**PROBLEM TO SOLVE**:
In this data, count the lines in which "frac" appears and give only that number.

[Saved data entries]
☆ ☆ ☆ ☆ ☆ ☆ ☆
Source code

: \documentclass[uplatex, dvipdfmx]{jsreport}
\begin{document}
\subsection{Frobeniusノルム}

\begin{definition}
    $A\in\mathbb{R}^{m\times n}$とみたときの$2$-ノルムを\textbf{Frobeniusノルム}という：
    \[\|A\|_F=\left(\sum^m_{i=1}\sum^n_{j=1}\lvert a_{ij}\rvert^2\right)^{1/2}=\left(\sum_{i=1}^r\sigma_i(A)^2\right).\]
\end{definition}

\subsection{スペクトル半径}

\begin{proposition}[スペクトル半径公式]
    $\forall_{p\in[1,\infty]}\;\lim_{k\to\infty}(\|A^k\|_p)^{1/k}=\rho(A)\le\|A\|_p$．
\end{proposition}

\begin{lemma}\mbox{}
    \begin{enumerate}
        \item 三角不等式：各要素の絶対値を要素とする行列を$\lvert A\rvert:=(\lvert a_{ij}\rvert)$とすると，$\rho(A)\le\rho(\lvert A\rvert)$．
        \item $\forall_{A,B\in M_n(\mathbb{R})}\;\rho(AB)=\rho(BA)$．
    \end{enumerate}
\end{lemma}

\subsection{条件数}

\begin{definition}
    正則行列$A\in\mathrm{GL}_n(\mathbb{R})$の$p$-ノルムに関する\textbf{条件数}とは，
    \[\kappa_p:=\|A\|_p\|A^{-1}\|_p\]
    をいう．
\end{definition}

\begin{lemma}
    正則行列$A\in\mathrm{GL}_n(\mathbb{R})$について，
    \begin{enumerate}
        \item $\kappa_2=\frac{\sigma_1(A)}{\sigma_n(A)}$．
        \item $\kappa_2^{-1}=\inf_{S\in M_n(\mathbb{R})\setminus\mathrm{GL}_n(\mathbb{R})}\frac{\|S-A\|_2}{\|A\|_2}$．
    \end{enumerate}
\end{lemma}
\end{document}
☆ ☆ ☆ ☆ ☆ ☆ ☆
**ANSWER BOX**:
2